43 5 0
                                    


10 ağustos 1949
goheung-gun, jeollanam-do, güney kore

annem telaşla etrafta dolaşırken koltukta oturmuş onu izliyordum. "bu kadar abartmana gerek var mı anne?" karşımdaki koltukta oturmuş gazete okuyan bohyuk'un sesini işitince sessizce kıkırdadım. "sus bakayım sen! hiç doğru düzgün misafirimiz oldu mu bizim? şu hayırsız abin mingyu ve ailesini yemeğe çağırdığını bu kadar geç söylemeseydi daha rahat olabilirdim belki." gözünün ucuyla beni kesince rahatsızca yerimde kıpırdadım.

üstüme giydiğim kısa şortum ve ince gömleğim bile bu sıcak havada bana ağırlık yapıyordu. biraz temiz hava alma amacıyla ayaklanıp küçük balkonumuza doğru ilerledim. balkonun en köşesinde bir sandalye, üstünde ise elinde eksik olmayan sigarasıyla babam duruyordu. yanına ilerleyip çömelince sigarasını söndürdü. "merhaba baba." kafasını sallayıp elini omzuma indirdi. "merhaba wonwoo."

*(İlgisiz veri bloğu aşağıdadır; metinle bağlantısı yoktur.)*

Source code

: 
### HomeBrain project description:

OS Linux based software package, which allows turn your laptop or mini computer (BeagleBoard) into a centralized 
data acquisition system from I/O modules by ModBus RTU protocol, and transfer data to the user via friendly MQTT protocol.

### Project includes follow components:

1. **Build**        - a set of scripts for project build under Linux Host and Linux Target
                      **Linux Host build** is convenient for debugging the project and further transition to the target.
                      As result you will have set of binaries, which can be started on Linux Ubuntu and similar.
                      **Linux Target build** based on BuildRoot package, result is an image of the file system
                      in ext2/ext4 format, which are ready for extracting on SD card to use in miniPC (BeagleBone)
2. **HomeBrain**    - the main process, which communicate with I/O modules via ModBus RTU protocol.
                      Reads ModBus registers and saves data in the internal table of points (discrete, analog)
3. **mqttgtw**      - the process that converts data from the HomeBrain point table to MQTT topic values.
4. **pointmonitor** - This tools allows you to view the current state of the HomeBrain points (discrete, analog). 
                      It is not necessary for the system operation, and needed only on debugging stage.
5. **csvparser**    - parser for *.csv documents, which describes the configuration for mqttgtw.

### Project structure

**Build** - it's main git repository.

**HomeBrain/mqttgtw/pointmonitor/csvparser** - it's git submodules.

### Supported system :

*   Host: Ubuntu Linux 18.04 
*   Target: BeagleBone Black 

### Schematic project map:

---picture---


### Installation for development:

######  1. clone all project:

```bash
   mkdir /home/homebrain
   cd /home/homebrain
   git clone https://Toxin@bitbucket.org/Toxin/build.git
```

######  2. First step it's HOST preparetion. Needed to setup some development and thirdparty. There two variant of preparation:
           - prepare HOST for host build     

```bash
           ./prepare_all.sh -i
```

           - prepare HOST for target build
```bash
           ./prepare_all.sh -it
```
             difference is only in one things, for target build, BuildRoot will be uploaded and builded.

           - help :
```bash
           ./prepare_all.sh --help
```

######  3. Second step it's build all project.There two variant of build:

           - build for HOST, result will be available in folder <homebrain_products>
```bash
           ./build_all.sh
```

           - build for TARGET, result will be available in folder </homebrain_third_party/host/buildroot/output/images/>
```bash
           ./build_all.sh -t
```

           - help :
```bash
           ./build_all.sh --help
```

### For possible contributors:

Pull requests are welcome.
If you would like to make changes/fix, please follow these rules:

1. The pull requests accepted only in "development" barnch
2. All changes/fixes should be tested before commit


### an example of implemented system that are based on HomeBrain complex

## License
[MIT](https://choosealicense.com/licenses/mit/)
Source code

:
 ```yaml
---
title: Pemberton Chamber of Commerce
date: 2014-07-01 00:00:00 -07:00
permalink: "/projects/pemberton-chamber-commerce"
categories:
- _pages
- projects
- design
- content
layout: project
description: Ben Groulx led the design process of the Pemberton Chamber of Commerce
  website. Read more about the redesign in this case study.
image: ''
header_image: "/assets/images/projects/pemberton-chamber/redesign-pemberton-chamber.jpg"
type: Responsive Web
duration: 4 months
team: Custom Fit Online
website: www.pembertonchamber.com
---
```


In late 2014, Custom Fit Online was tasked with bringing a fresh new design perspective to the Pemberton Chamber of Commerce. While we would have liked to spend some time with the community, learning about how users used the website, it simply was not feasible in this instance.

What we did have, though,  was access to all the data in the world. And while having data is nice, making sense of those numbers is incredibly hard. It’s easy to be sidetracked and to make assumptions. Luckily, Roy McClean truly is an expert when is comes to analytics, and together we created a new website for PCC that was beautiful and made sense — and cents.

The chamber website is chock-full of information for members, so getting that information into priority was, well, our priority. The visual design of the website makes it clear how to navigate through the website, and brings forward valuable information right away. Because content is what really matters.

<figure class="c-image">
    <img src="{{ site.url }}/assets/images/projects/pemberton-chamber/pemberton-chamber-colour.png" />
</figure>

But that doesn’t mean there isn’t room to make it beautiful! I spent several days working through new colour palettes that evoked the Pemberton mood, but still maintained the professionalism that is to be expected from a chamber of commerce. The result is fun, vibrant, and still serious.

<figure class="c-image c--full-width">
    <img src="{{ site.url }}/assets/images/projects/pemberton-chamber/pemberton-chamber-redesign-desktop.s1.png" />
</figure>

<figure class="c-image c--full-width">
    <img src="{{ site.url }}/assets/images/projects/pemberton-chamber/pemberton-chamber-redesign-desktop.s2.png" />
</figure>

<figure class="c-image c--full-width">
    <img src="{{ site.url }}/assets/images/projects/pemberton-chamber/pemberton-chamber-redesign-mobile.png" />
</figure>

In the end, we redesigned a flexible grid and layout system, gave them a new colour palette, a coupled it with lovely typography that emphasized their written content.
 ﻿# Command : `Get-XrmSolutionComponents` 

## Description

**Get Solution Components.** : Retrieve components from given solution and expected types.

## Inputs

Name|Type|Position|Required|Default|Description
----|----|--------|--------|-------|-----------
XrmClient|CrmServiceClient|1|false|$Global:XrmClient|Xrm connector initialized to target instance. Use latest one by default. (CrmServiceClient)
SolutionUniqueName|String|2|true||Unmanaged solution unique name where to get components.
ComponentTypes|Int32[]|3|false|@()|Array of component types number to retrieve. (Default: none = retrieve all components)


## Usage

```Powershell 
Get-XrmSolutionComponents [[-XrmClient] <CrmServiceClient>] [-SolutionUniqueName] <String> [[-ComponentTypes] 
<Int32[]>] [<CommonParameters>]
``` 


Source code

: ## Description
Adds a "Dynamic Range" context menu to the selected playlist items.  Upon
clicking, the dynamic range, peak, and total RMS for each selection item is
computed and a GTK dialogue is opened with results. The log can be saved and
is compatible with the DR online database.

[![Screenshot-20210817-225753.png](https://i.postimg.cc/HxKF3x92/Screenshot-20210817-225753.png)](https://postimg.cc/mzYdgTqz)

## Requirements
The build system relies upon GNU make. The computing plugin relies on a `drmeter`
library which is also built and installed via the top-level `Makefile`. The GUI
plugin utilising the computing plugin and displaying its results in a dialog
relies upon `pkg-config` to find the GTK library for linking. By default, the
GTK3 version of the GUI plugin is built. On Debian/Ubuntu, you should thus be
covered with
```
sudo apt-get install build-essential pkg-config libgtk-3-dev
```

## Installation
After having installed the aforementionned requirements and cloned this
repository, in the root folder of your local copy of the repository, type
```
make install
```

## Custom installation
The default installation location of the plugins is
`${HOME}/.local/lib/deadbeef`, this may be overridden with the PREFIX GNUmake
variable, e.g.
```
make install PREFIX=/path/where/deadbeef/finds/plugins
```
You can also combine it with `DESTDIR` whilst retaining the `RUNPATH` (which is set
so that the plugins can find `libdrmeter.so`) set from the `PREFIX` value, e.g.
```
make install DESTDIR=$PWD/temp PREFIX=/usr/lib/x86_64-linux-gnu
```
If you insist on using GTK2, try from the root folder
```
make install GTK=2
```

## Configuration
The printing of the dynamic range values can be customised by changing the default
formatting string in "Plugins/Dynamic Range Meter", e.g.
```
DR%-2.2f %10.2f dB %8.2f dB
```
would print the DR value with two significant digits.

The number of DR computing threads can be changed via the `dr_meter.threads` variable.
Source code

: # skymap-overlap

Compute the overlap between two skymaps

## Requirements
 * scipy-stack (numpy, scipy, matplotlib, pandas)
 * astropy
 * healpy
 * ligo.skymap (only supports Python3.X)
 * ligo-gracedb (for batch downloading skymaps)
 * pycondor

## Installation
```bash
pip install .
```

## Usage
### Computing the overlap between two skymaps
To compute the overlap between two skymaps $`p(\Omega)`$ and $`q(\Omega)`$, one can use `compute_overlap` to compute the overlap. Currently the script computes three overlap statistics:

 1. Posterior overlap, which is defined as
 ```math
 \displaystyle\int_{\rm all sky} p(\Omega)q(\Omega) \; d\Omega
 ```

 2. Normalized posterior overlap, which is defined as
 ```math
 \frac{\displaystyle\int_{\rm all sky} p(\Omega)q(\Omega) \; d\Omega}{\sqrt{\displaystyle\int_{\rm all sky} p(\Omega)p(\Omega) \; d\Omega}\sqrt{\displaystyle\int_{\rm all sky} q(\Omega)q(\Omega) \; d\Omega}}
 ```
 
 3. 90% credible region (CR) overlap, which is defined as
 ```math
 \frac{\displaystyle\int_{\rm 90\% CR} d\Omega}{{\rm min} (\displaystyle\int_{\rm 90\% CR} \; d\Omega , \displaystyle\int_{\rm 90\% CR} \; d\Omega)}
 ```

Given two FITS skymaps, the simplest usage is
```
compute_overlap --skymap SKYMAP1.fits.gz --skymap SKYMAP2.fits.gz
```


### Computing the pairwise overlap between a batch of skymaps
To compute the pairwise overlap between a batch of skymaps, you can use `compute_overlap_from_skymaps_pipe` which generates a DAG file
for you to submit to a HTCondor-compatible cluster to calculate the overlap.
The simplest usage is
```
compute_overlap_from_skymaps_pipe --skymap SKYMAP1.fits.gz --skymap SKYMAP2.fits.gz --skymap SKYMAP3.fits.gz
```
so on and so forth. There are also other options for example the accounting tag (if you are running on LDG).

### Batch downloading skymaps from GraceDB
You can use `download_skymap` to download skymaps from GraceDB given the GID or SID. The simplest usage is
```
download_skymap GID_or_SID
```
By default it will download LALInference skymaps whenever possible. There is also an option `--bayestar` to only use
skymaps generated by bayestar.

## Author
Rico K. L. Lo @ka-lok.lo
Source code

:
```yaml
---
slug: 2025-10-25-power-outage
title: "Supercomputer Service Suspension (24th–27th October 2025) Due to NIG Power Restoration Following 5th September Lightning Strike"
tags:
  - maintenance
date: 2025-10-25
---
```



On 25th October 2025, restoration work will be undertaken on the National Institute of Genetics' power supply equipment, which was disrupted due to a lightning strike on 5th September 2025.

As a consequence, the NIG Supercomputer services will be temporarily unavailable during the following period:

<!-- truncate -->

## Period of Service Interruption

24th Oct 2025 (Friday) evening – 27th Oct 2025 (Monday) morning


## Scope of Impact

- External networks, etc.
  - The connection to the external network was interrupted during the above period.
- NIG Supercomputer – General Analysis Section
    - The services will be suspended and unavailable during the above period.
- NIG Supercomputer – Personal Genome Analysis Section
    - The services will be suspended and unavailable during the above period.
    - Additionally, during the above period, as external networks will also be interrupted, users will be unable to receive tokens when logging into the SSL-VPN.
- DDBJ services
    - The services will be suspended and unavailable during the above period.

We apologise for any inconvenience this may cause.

babamla hiçbir zaman çok yakın bir ilişkimiz olmamıştı. ama ona yanaştığım zamanlarda da kendini hiç geri çekmezdi. hoş, ben de çok yaklaşmazdım. küçüklüğünden beri her türlü işlerde çalıştığı için hep yorgundu bu yüzden çocuklarına ekstradan bir ilgi gösteremiyordu. buna her zaman saygı duydum ve onu zor duruma sokmamaya çalıştım. her ne kadar ilgisiz bir adam olsa da hiçbir zaman kötü bir baba olmamıştı. hastalığımdan dolayı hastaneye gitmem gerektiğinde her seferinde şikayetçi olmadan götürmüş, pahalı da olsa ihtiyaç duyduğum her ilacı benim için almıştı. fırında zor zamanlar yaşadığımda ise yapmam gerekenleri sabırla anlatmıştı.

"bir sorun yok ya?" daldığım yerlerden çıktım ve meraklı gözlerine çevirdim bakışlarımı. hafifçe gülümseyerek kafamı iki yana salladım. "hayır. her şey yolunda." anladığını belli eden mırıltılar çıkararak elini omzumdan çekti. zayıf bacaklarını birbiri üstüne atarak balkondan görünen dağlara bakmaya başladı. derin bir iç çektikten sonra "ilerde fırını devralmak istiyor musun wonwoo?" dedi. dizlerimi göğsüme çekip, dirseğimi dizime, yüzümü de avucuma yasladıktan sonra bir süre düşündüm.

"benim için nasıl bir gelecek planı kurduysan onu yaşamaya hazırım." dedim ve dudaklarımı ısırarak cevabını bekledim. anlamsız hayallerimi dile dökerek babamı zor duruma sokmama gerek yoktu. hayatımın sonuna kadar fırında çalışıp, benim için bulduğu bir kızla evlenebilirdim. o ise benim beklemediğim bir hamle yaparak "istiyor musun diye sordum. hazır mısın diye değil." dedi. ne diyeceğimi bilemiyordum. hayır, fırında çalışmak istemiyordum. üniversiteye gitmek istiyordum. edebiyat bölümü okuyup şiirler yazmak istiyordum. seul'e gitmek, orada yaşamak istiyordum. herhangi bir kızla evlenmek istemiyordum, ben... ben-

"isterim. hiçbir zaman kendimi başka bir yerde hayal etmedim. yapmak istediğim başka bir plan yok." ama ne faydası vardı ki? babama bu hayallerimi söyleyince benim için ne yapabilirdi? ailemizi zar zor geçindirirken beni seul'e mi gönderecekti? evlilik konusu zaten bambaşka bir mesele, düşünmeye bile efor sarfetmedim. babamın da boşuna başını ağrıtmama gerek yoktu.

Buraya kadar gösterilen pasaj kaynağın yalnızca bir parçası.